═══ Supplied data ═══
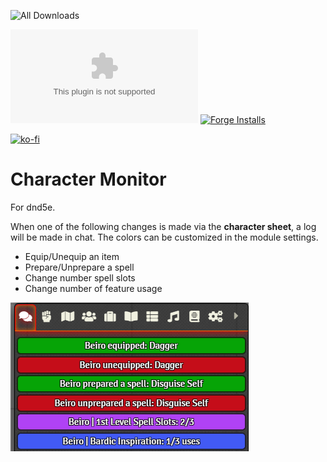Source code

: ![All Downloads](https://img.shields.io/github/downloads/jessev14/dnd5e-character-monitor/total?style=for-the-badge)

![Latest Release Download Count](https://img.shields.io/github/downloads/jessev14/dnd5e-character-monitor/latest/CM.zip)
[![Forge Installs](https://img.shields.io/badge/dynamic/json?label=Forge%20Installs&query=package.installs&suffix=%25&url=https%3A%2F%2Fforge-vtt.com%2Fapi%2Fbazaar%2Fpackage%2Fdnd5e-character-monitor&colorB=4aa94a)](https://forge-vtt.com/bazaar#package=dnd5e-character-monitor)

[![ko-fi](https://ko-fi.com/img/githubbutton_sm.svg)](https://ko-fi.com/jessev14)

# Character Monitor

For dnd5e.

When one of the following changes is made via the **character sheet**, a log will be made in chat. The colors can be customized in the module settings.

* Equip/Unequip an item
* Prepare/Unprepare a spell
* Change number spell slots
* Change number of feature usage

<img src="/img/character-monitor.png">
═══
═══ Supplied data ═══
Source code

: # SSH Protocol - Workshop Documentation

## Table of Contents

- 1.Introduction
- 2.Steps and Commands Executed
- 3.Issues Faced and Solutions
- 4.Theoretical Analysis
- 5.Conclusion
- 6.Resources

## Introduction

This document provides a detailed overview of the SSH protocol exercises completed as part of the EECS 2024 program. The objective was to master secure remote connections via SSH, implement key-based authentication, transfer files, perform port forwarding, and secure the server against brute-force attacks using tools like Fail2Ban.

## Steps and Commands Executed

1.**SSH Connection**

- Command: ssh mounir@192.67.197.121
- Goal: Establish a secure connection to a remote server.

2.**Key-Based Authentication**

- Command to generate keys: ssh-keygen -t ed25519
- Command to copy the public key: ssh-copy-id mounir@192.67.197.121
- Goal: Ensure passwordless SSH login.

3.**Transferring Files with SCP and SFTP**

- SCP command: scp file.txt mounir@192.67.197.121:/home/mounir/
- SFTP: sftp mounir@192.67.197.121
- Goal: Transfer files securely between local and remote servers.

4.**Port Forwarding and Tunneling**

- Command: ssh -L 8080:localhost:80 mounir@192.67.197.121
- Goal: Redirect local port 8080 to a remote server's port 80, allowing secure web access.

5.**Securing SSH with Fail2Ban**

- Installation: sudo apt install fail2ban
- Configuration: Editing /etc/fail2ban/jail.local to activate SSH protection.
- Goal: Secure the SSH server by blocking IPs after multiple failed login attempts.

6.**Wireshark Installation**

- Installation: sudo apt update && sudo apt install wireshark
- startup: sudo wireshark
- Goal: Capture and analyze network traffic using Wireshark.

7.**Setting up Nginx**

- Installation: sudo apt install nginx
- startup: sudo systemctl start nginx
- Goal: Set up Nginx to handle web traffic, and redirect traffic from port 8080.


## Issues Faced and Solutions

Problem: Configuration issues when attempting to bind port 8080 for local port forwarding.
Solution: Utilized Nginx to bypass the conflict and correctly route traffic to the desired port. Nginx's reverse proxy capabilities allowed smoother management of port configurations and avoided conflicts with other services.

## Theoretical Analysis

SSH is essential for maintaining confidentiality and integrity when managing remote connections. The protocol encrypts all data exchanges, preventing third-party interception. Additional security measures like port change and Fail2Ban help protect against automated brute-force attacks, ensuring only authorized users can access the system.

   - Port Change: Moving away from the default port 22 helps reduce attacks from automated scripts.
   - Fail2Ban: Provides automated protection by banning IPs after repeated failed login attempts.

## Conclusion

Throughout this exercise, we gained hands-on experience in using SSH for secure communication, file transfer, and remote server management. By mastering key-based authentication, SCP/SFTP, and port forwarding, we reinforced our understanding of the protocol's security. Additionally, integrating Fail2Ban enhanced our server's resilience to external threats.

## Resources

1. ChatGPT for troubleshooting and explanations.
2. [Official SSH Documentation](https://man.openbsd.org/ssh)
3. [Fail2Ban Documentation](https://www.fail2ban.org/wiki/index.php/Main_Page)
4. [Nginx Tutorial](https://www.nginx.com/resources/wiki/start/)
═══
═══ Supplied data ═══
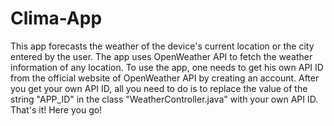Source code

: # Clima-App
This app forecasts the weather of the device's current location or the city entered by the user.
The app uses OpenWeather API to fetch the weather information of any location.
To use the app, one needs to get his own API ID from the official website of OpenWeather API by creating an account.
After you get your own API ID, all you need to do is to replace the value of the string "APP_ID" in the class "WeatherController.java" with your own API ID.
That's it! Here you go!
═══
Activity = Retype only the stretch of lines above starting at the one with "- Goal: Secure" and stopping at the one with "- Port Change: Moving", exactly as written, with both kept.

Response box =
- Goal: Secure the SSH server by blocking IPs after multiple failed login attempts.

6.**Wireshark Installation**

- Installation: sudo apt update && sudo apt install wireshark
- startup: sudo wireshark
- Goal: Capture and analyze network traffic using Wireshark.

7.**Setting up Nginx**

- Installation: sudo apt install nginx
- startup: sudo systemctl start nginx
- Goal: Set up Nginx to handle web traffic, and redirect traffic from port 8080.


## Issues Faced and Solutions

Problem: Configuration issues when attempting to bind port 8080 for local port forwarding.
Solution: Utilized Nginx to bypass the conflict and correctly route traffic to the desired port. Nginx's reverse proxy capabilities allowed smoother management of port configurations and avoided conflicts with other services.

## Theoretical Analysis

SSH is essential for maintaining confidentiality and integrity when managing remote connections. The protocol encrypts all data exchanges, preventing third-party interception. Additional security measures like port change and Fail2Ban help protect against automated brute-force attacks, ensuring only authorized users can access the system.

   - Port Change: Moving away from the default port 22 helps reduce attacks from automated scripts.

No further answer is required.